O Programa Crédito do Trabalhador, vinculado à Carteira Digital de Trabalho, movimentou R$ 8,9 bilhões em empréstimos consignados em pouco mais de 30 dias desde sua implementação. Segundo dados divulgados nesta quarta-feira (30) pelo ministro do Trabalho e Emprego, Luiz Marinho, quase 1,6 milhão de trabalhadores já foram beneficiados.

O balanço foi apresentado na véspera do Dia do Trabalhador, durante o programa *Bom Dia, Ministro*, da Empresa Brasil de Comunicação (EBC).
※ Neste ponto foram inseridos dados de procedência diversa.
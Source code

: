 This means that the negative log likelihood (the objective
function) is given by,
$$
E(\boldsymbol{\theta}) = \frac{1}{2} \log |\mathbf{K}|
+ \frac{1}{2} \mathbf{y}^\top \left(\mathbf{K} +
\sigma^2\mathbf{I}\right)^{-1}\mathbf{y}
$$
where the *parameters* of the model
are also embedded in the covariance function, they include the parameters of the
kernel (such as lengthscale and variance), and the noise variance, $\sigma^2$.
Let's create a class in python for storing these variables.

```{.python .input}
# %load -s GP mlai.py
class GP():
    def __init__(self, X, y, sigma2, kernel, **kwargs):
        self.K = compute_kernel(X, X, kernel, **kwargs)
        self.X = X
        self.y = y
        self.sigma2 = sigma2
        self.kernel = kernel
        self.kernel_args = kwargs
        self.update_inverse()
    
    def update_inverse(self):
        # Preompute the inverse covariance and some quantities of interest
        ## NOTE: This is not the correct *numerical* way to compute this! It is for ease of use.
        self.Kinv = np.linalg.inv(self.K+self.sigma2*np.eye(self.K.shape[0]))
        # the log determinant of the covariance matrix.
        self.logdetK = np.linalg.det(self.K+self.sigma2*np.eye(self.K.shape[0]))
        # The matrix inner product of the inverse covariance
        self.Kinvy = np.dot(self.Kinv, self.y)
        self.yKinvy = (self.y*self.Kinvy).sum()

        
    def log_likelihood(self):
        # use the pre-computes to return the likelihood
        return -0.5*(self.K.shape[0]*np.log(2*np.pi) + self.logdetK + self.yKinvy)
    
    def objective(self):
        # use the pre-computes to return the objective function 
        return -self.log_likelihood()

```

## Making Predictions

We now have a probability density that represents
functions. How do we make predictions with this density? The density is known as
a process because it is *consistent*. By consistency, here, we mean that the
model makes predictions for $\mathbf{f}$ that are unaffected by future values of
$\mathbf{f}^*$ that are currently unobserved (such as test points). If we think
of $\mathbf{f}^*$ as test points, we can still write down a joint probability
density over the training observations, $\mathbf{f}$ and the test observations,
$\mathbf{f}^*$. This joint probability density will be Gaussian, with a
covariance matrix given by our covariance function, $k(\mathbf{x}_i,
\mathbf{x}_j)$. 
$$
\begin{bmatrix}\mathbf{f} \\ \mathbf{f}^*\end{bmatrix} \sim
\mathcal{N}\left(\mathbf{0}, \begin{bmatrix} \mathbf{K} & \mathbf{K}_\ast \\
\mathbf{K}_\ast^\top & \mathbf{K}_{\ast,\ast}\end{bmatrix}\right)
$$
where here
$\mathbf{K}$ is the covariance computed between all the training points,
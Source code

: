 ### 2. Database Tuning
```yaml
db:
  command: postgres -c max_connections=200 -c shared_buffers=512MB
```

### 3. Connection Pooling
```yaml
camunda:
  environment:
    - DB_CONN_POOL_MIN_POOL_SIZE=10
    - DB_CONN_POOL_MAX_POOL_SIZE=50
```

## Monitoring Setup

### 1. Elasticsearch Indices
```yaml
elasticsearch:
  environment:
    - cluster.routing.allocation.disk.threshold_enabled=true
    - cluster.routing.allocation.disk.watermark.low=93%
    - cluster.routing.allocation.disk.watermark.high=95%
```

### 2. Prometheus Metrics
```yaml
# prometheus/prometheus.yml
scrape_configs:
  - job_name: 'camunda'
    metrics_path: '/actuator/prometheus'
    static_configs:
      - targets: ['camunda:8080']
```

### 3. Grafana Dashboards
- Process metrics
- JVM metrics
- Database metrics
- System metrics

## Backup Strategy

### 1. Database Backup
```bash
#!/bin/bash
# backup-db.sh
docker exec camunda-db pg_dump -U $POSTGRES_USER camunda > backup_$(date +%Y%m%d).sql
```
Marinho comemorou o alcance da medida, destacando que o crédito tem chegado ao público-alvo previsto, especialmente trabalhadores de baixa renda.

Do total emprestado, R$ 1,6 bilhão foi contratado por pessoas com renda entre um e dois salários mínimos; R$ 2,7 bilhões por quem ganha entre dois e quatro salários; R$ 1,9 bilhão por aqueles com rendimentos de quatro a oito salários; e R$ 2,5 bilhões entre trabalhadores com renda acima de oito salários mínimos.

“A trabalhadora doméstica, quem ganha um salário mínimo, um salário e meio, dois… [O programa] está indo bem, graças a Deus”, afirmou o ministro, destacando a capilaridade da medida.

Até o dia 25 de abril, o empréstimo só podia ser contratado por meio do e-Social na Carteira de Trabalho Digital. A partir dessa data, tornou-se possível contratar diretamente nos aplicativos dos bancos. No entanto, Marinho aconselhou os trabalhadores a continuarem utilizando a plataforma do governo para comparar taxas entre diferentes instituições.

Se você vai na plataforma do banco, tem a oferta só daquele banco. Se for no e-Social, pode ter a oferta de todos os bancos”, explicou, sugerindo que essa comparação pode resultar em melhores condições de crédito.

A partir de 6 de maio, o programa contará com mais uma funcionalidade: a portabilidade de crédito. Segundo Marinho, isso permitirá que o trabalhador troque de banco se encontrar uma taxa mais baixa, incentivando concorrência entre as instituições.

“É um verdadeiro leilão para garantir o menor juro ao trabalhador. Mas é preciso estar atento e consciente de que ele é o protagonista da taxa que irá pagar”, concluiu o ministro.